Senator for Kirundo Province, Burundi
- In office 2010–2020
- Preceded by: Philippe Rivuzumwami
- Succeeded by: Jean Bosco Ntunzwenimana

= Jenifer Kankindi =

Jenifer Kankindi (Note: Jenifer Kankindi's first name is sometimes given as "Jennifer" or even "Jenipher".) is a politician who was elected Senator for the Kirundo Province, Burundi in 2010, and reelected in 2015.

==Senator==

In July 2010 Jenifer Kankindi and Emmanuel Ndemeye were elected senators for Kirundo.
It was said that neither had attended university.
It was also reported that Jean Baptiste Nzigamasabo, alias Gihahe, who headed the list of National Council for the Defense of Democracy – Forces for the Defense of Democracy (CNDD-FDD) candidates for the National Assembly, had not completed primary school.

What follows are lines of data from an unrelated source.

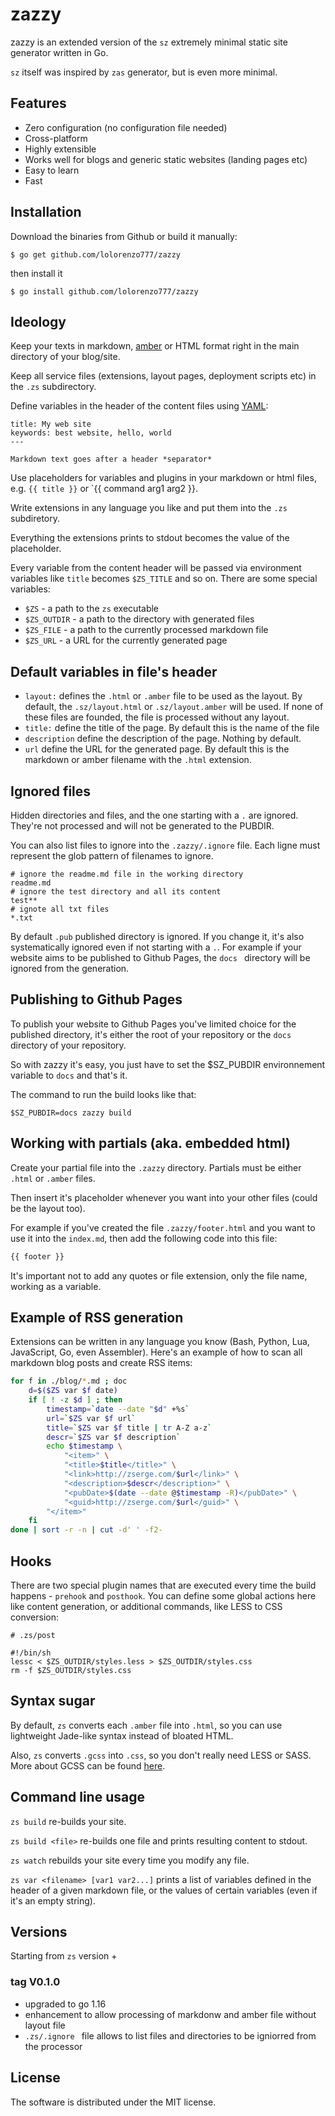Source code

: zazzy
==

zazzy is an extended version of the `sz` extremely minimal static site generator written in Go.

`sz` itself was inspired by `zas` generator, but is even more minimal.

## Features

* Zero configuration (no configuration file needed)
* Cross-platform
* Highly extensible
* Works well for blogs and generic static websites (landing pages etc)
* Easy to learn
* Fast

## Installation

Download the binaries from Github or build it manually:

	$ go get github.com/lolorenzo777/zazzy

then install it 

	$ go install github.com/lolorenzo777/zazzy

## Ideology

Keep your texts in markdown, [amber] or HTML format right in the main directory
of your blog/site.

Keep all service files (extensions, layout pages, deployment scripts etc)
in the `.zs` subdirectory.

Define variables in the header of the content files using [YAML]:

	title: My web site
	keywords: best website, hello, world
	---

	Markdown text goes after a header *separator*

Use placeholders for variables and plugins in your markdown or html
files, e.g. `{{ title }}` or `{{ command arg1 arg2 }}.

Write extensions in any language you like and put them into the `.zs`
subdiretory.

Everything the extensions prints to stdout becomes the value of the
placeholder.

Every variable from the content header will be passed via environment variables like `title` becomes `$ZS_TITLE` and so on. There are some special variables:

* `$ZS` - a path to the `zs` executable
* `$ZS_OUTDIR` - a path to the directory with generated files
* `$ZS_FILE` - a path to the currently processed markdown file
* `$ZS_URL` - a URL for the currently generated page

## Default variables in file's header

- `layout:` defines the `.html` or `.amber` file to be used as the layout. By default, the `.sz/layout.html` or `.sz/layout.amber` will be used. If none of these files are founded, the file is processed without any layout.
- `title:` define the title of the page. By default this is the name of the file
- `description` define the description of the page. Nothing by default.
- `url` define the URL for the generated page. By default this is the markdown or amber filename with the ``.html`` extension.

## Ignored files

Hidden directories and files, and the one starting with a ``.`` are ignored. They're not processed and will not be generated to the PUBDIR.

You can also list files to ignore into the `.zazzy/.ignore` file. Each ligne must represent the glob pattern of filenames to ignore.

```shell
# ignore the readme.md file in the working directory
readme.md
# ignore the test directory and all its content
test**
# ignote all txt files
*.txt
```

By default ``.pub`` published directory is ignored. If you change it, it's also systematically ignored even if not starting with a ``.``. For example if your website aims to be published to Github Pages, the ``docs `` directory will be ignored from the generation.

## Publishing to Github Pages

To publish your website to Github Pages you've limited choice for the published directory, it's either the root of your repository or the `docs` directory of your repository.

So with zazzy it's easy, you just have to set the $SZ_PUBDIR environnement variable to `docs` and that's it.

The command to run the build looks like that:
```
$SZ_PUBDIR=docs zazzy build
```

## Working with partials (aka. embedded html)

Create your partial file into the `.zazzy` directory. Partials must be either `.html` or `.amber` files.

Then insert it's placeholder whenever you want into your other files (could be the layout too). 

For example if you've created the file `.zazzy/footer.html` and you want to use it into the `index.md`, then add the following code into this file:

```html
{{ footer }}
```

It's important not to add any quotes or file extension, only the file name, working as a variable.

## Example of RSS generation

Extensions can be written in any language you know (Bash, Python, Lua, JavaScript, Go, even Assembler). Here's an example of how to scan all markdown blog posts and create RSS items:

``` bash
for f in ./blog/*.md ; doc
	d=$($ZS var $f date)
	if [ ! -z $d ] ; then
		timestamp=`date --date "$d" +%s`
		url=`$ZS var $f url`
		title=`$ZS var $f title | tr A-Z a-z`
		descr=`$ZS var $f description`
		echo $timestamp \
			"<item>" \
			"<title>$title</title>" \
			"<link>http://zserge.com/$url</link>" \
			"<description>$descr</description>" \
			"<pubDate>$(date --date @$timestamp -R)</pubDate>" \
			"<guid>http://zserge.com/$url</guid>" \
		"</item>"
	fi
done | sort -r -n | cut -d' ' -f2-
```

## Hooks

There are two special plugin names that are executed every time the build
happens - `prehook` and `posthook`. You can define some global actions here like
content generation, or additional commands, like LESS to CSS conversion:

	# .zs/post

	#!/bin/sh
	lessc < $ZS_OUTDIR/styles.less > $ZS_OUTDIR/styles.css
	rm -f $ZS_OUTDIR/styles.css

## Syntax sugar

By default, `zs` converts each `.amber` file into `.html`, so you can use lightweight Jade-like syntax instead of bloated HTML.

Also, `zs` converts `.gcss` into `.css`, so you don't really need LESS or SASS. More about GCSS can be found [here][gcss].

## Command line usage

`zs build` re-builds your site.

`zs build <file>` re-builds one file and prints resulting content to stdout.

`zs watch` rebuilds your site every time you modify any file.

`zs var <filename> [var1 var2...]` prints a list of variables defined in the
header of a given markdown file, or the values of certain variables (even if
it's an empty string).

## Versions

Starting from `zs` version +

### tag V0.1.0
- upgraded to go 1.16
- enhancement to allow processing of markdonw and amber file without layout file
- ``.zs/.ignore `` file allows to list files and directories to be igniorred from the processor

## License

The software is distributed under the MIT license.

[amber]: https://github.com/eknkc/amber/
[YAML]: https://github.com/go-yaml/yaml
[gcss]: https://github.com/yosssi/gcss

In July 2015 the senators elected for the Province of Kirundo were Jean-Marie Muhirwa, Hutu, and Jenifer Kankindi, Tutsi.
Both were candidates of the CNDD-FDD.

==Later career==

In 2020 Jean Bosco Ntunzwenimana was elected Tutsi Senator for Kirundo Province.
In 2022 Jennifer Kankindi was administrator of the Vumbi commune of Kirundo.